|Title||Gap Analysis: The vegetation of Northwestern California|
|Year of Publication||1997|
|Thesis Type||phdMasters thesis|
This thesis is a report on the mapping and results of the Gap Analysis Project (GAP) for the northwest floristic province of California. GAP is part of a national program to develop conservation profiles for species and natural vegetation communities at a regional level. Conservation profiles were determined by ranking 82 natural vegetation communities and 100 woody species according to their spatial extent on 54,249 km² of land broken into 4 management classes. Forty four communities appear to be at risk because of their low presence on protected lands. Thirty six communities are located mostly on private lands. Twenty three communities fell below the spatial resolution of the study.
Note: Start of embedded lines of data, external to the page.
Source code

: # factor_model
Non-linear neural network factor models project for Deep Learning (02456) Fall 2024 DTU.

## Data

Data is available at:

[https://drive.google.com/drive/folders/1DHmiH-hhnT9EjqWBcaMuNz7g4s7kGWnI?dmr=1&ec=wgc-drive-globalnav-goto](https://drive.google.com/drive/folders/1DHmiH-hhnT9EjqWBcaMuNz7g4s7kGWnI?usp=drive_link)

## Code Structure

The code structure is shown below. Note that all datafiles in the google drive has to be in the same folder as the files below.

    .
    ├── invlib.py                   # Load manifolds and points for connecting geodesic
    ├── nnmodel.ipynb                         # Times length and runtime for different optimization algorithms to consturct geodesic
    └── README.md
The 15 oak woodlands and forests were found to be the largest taxonomic classification at risk with a total of 561 km² out of 16368 km², or 3.4% currently located on lands managed for conservation. As was found for the southwest region to the state, the majority of communities at low elevation have poor representation on lands allocated to conservation. The procedures used in creating the GIS database used for the analysis are described. Conservation profiles derived using the GAP technique were compared with the California Dept. of Fish and Game's nonspatial rankings of natural vegetation communities. The comparisons and the structure of database are discussed to present to regional planners and resource managers a better understanding of how to evaluate GAP findings in light of their own process.